Il est donc approprié, pour les pays de la zone euro sud, si on peut employer cette dénomination, de considérer la même mesure. Mais il serait plus légitime encore que l’Allemagne, puissance dominante de l’Europe, détricote ce qu’elle a fait en 2006-2007, et procède ainsi à une réévaluation interne2.

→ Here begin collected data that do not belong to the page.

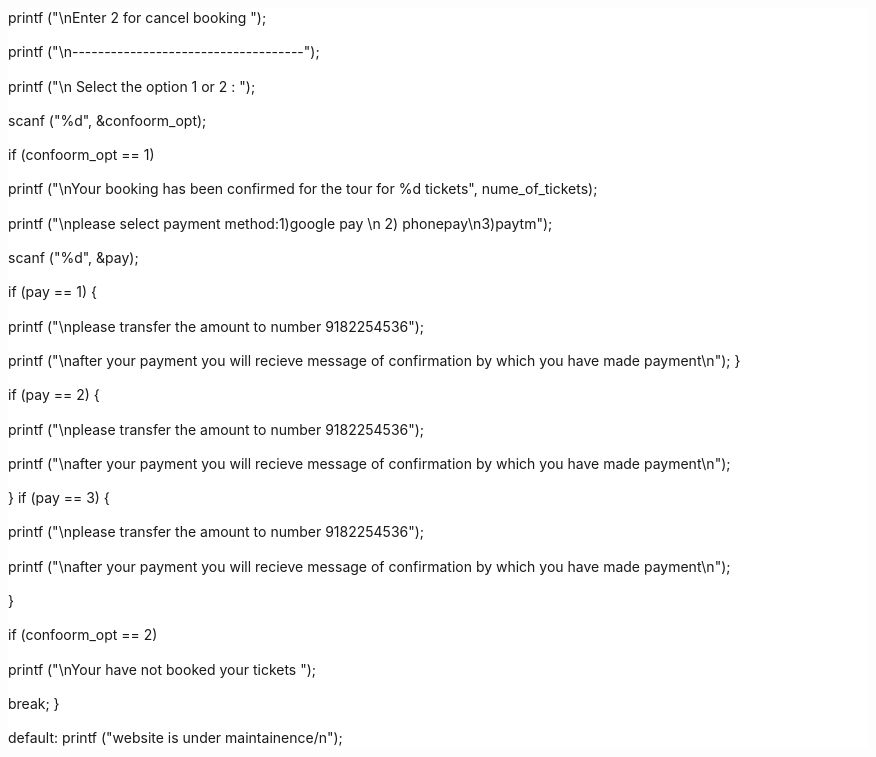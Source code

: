 printf ("\nEnter 2 for cancel booking ");
		    
printf ("\n------------------------------------");
		    
printf ("\n Select the option 1 or 2 : ");
		    
scanf ("%d", &confoorm_opt);
		    
if (confoorm_opt == 1)
		      
printf
			("\nYour booking has been confirmed for the tour for %d tickets",
			 nume_of_tickets);
		    
 
printf
		      ("\nplease select payment method:1)google pay \n 2) phonepay\n3)paytm");
		    
scanf ("%d", &pay);
		    
if (pay == 1)
		      {
			
printf
			  ("\nplease transfer the amount to number 9182254536");
			
printf
			  ("\nafter your payment you will recieve message of confirmation by which you have made payment\n");
		      }
		    
if (pay == 2)
		      {
			
printf
			  ("\nplease transfer the amount to number 9182254536");
			
printf
			  ("\nafter your payment you will recieve message of confirmation by which you have made payment\n");
		      
}
		    if (pay == 3)
		      {
			
printf
			  ("\nplease transfer the amount to number 9182254536");
			
printf
			  ("\nafter your payment you will recieve message of confirmation by which you have made payment\n");
		      
}
		    
 
if (confoorm_opt == 2)
		      
printf ("\nYour have not booked your tickets ");
		    
 
break;
		  }
		
default:
		  printf ("website is  under maintainence/n");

Le contexte l’impose. Il semble bien, au sortir de la réunion des 27 à Bruxelles le 9 décembre, que les mesures décidées par les « 26 » ne règlent que très imparfaitement la question clé de la zone euro, à savoir son problème de balance des paiements et d’écarts tendanciels de compétitivité entre les pays. Il est certes bon, dans une zone monétaire, de brider les dérives budgétaires nationales. Mais l’ajustement budgétaire ne doit pas s’opérer de façon asymétrique, concentré sur les déficits de l’euro sud et non les excédents de l’euro nord. L’effet d’ensemble serait alors récessif, ce qui n’est pas le meilleur moyen d’arranger les finances publiques de la zone.

Un mot pour finir sur le revenu des ménages. Dans sa forme pure, la TVA sociale, comme la dévaluation qui renchérit les prix importés, pèse sur le pouvoir d’achat des ménages. Pas très heureux (et pas très social) en ce moment – ou au contraire heureux, si c’est l’Allemagne qui décide de la mesure, en distribuant ainsi du pouvoir d’achat à ses ménages. Si c’est la restriction qui l’emporte, c’est-à-dire si c’est la France ou d’autres pays euro-sud qui prennent cette mesure plutôt que l’Allemagne la contre-mesure, il conviendrait de panacher la baisse des cotisations sociales moitié-moitié entre employeurs et salariés.

1. Askenazy se réfère à une étude qui n’examine pas la question de la comparaison entre les effets d’une dévaluation et de la TVA sociale. Sa conclusion est néanmoins que les effets « réels » sur la durée sont très maigres, ce qui va bien dans mon sens.

2. Pour être juste, il faut dire que l’Allemagne a annoncé une mesure expansive budgétairement, à savoir une réduction de l’impôt sur le revenu, mais dans le futur, en quelque sorte un subterfuge à opposer à ses partenaires s’ils venaient à lui reprocher son attitude non coopérative.